• EXERCISE DIRECTIONS: Which of the lines below hold the word "Highlighting"? Pull each of them out.

• SUPPLIED DATA:
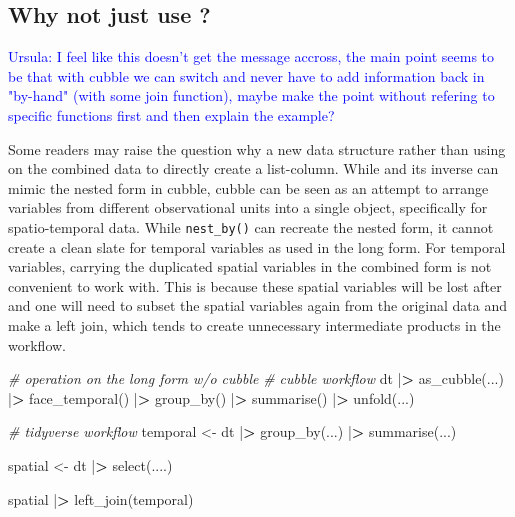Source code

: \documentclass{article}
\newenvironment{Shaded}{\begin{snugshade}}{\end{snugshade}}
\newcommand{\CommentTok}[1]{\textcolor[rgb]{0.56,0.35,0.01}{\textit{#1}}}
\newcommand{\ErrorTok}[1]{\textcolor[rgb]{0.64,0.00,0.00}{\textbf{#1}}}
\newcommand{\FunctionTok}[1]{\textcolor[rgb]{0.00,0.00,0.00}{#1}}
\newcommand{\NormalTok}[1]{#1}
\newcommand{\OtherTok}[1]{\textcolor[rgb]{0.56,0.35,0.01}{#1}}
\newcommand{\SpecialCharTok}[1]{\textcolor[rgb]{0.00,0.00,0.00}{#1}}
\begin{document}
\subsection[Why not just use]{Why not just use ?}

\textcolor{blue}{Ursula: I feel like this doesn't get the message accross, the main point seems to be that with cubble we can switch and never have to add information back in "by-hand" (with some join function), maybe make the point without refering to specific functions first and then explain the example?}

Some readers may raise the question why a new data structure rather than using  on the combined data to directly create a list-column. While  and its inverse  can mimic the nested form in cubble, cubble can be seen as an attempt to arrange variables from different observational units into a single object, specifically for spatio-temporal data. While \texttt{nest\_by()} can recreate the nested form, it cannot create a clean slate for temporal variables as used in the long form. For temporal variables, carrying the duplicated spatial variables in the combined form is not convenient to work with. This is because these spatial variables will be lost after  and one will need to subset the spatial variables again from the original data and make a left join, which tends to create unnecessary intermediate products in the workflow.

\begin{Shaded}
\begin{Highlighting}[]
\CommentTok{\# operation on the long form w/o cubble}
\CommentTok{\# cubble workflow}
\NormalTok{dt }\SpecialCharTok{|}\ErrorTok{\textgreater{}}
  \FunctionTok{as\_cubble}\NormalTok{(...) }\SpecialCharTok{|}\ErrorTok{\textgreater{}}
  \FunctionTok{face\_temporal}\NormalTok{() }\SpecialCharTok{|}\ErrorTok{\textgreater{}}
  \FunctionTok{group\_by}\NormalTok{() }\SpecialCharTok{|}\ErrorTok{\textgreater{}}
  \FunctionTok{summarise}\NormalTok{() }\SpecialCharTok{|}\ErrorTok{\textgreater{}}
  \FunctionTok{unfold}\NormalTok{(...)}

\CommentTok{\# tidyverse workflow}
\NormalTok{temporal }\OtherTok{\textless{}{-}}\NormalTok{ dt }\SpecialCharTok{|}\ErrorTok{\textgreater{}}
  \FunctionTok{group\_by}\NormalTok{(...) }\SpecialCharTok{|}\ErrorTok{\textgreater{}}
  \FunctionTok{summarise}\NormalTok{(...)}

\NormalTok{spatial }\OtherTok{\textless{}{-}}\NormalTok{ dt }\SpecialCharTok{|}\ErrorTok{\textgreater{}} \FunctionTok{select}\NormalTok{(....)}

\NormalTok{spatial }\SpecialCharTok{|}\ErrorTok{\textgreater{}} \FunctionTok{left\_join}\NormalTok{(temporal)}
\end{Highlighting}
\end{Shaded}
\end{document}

...

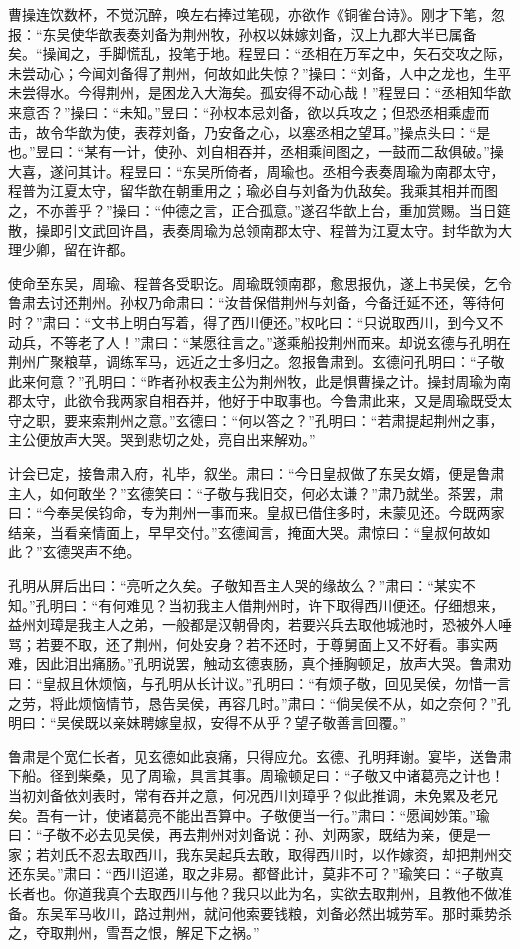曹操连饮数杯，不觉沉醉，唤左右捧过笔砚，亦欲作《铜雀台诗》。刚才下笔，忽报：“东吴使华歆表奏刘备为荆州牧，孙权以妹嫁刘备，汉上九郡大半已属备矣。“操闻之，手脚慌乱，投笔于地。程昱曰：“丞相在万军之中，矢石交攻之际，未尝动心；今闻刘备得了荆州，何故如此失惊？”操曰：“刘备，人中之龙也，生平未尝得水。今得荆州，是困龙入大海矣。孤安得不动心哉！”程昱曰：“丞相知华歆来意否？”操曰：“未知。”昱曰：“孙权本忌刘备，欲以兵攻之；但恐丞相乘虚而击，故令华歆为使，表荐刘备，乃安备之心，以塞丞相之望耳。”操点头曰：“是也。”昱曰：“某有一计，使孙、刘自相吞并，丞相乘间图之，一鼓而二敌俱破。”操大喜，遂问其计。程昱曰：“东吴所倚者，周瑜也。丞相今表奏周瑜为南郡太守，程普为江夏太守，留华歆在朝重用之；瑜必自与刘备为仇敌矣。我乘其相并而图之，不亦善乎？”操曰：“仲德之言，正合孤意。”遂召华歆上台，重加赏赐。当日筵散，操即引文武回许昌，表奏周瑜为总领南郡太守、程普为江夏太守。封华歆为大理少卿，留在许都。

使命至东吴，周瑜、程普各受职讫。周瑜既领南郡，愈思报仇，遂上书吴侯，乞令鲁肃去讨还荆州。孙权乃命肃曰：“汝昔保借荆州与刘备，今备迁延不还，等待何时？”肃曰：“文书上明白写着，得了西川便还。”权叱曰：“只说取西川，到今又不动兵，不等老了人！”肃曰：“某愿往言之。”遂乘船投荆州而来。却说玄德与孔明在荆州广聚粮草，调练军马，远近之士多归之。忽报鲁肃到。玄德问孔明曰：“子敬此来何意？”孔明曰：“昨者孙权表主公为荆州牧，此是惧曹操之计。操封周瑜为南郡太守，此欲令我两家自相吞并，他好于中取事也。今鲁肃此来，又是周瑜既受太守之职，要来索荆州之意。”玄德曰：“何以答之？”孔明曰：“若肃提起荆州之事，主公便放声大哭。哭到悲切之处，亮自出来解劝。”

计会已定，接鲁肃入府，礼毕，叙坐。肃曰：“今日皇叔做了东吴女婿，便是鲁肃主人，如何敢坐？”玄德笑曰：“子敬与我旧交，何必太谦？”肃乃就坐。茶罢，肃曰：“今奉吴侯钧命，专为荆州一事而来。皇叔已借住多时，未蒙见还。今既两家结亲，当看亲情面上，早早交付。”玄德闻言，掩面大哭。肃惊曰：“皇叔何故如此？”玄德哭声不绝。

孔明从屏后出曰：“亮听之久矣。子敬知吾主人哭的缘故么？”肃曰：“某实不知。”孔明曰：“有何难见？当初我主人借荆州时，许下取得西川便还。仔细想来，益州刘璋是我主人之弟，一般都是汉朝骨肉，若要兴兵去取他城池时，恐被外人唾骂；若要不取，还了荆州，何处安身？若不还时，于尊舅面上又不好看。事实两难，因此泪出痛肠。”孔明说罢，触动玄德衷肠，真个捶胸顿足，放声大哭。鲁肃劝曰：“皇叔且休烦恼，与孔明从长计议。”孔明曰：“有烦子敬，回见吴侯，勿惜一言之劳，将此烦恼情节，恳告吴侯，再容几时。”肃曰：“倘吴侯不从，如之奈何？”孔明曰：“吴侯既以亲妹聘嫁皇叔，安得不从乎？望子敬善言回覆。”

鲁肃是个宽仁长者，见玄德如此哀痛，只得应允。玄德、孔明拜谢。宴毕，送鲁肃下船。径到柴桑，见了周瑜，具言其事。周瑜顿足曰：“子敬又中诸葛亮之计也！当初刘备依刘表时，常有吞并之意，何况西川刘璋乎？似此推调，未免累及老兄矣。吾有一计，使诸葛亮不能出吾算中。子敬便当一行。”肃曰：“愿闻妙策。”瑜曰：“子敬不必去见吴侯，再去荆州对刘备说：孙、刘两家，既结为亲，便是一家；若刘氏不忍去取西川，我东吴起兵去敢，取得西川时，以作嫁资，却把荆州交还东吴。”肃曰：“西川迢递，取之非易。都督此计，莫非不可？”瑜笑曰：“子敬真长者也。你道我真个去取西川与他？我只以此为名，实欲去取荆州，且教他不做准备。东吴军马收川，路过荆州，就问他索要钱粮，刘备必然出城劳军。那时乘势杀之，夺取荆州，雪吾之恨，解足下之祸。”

• ANSWER TO THIS PROBLEM:
\begin{Highlighting}[]
\end{Highlighting}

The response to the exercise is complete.